RUSS COLOMBO: We do. It’s great. Deer wander by all the time, occasionally turkeys and a bobcat or two. A lot of squirrels live in these trees. One time during a board meeting downstairs, this squirrel ran back and forth along a ledge then stopped, put its paws up and looked in, checking out what was going on. Everybody stopped. Was it a spy (from a competing bank)?

Bank of Marin is at $2 billion in assets. Your goal is to try to build this bank?

COLOMBO: That’s right. No question about it. Our whole philosophy is disciplined growth. As a public company, we have to continue to provide a good return to investors. We have to grow to do that, without risking our future.

That’s hard to do in the financial world?

COLOMBO: Indeed. You can get off the rails if you’re not careful. We stay within our markets, which now include five counties. We do things we know how to do, not lending that we don’t understand, keep it narrow and disciplined about how we underwrite and manage relationships.

What’s the total number of employees with all 20 branches?

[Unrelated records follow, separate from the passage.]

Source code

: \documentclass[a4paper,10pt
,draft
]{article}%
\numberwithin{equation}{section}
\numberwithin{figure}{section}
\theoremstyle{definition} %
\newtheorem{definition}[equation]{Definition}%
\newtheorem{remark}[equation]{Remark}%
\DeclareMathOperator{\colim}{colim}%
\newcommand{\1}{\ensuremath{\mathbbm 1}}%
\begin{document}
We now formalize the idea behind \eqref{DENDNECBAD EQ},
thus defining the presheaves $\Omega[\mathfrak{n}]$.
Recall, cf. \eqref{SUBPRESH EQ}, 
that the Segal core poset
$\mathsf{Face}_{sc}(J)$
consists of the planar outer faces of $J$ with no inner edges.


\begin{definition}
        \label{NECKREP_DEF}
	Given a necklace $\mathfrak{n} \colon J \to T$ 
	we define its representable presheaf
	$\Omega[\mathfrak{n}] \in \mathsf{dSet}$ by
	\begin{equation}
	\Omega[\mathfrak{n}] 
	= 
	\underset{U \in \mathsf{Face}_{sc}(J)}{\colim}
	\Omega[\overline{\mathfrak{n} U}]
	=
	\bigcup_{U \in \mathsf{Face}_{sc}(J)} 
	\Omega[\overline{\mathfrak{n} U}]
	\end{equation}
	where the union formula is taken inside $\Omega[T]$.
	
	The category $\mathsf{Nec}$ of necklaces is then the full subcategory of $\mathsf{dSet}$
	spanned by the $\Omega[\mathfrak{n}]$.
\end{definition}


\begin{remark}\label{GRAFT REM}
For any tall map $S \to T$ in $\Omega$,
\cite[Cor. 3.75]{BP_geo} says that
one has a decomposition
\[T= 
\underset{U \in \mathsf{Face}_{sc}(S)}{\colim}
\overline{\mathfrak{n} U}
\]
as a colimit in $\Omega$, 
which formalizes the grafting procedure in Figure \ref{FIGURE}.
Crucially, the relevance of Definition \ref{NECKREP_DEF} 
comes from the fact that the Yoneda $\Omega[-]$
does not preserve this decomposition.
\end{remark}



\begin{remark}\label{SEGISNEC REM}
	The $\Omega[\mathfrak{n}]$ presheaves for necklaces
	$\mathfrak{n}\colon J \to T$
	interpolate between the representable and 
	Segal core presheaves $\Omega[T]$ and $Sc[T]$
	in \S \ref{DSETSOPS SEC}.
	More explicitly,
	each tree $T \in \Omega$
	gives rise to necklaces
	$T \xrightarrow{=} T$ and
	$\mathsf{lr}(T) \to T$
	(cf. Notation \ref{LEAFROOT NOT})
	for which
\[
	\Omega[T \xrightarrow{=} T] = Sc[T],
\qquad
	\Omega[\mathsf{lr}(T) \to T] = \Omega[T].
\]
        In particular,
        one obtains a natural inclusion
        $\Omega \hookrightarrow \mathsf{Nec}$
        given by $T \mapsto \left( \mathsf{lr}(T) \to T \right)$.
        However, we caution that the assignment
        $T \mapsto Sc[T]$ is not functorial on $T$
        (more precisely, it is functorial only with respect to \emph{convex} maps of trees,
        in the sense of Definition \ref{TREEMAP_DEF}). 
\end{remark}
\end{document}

COLOMBO: Just under 270 employees.

You’re still in acquisition mode since the bank acquired Bank of Alameda in 2013?

COLOMBO: Yes. We continue to look, have a number of opportunities.

That can be tricky if an acquisition target has troubled assets?

COLOMBO: It can bring you down. These things are tricky, not only financials, where you price accordingly. We have a model we use. Beyond that, there’s cultural integration, which is more difficult. You can make the numbers work, hoping to uncover any potential landmines out there. More importantly, if you don’t have cultural alignment, that makes it difficult. Alameda worked really well.

You are talking about employee culture?

COLOMBO: Yes. And discipline. We do things a certain way. If we buy a bank that’s half a billion dollars (in assets), we need to integrate them into our culture. It’s hard to meld cultures.

Banking history has some horrendous examples (such as Wells Fargo buying First Interstate, 1996)?

COLOMBO: Yes, there are a lot of them. We want to avoid those types of problems. We built a bank based on solid fundamentals over 26 years. We have to remember what we’re good at, how we do business, not do things we don’t understand. That’s where you get into trouble.

When you looked at Bank of Alameda, what aspects of its culture did you find attractive, that fit with Bank of Marin?

COLOMBO: Their commitment to the Alameda community, branches they had there, was similar to us. They had had some financial difficulties. We went in and gave back even more to the community. But their being in touch with that community, understanding how it operated, was really helpful on the branch side. We liked the branches, good deposit-gatherers, and a commercial banking office in Oakland fit into our structure.

That’s what you were after?

COLOMBO: Yes. We got both. The branches gave us core deposits, a good deposit base that fit well with us. The commercial banking office in Oakland gave us the kind of business we do.

Now that you have that East Bay foothold, do you see adding branches there, reaching farther east?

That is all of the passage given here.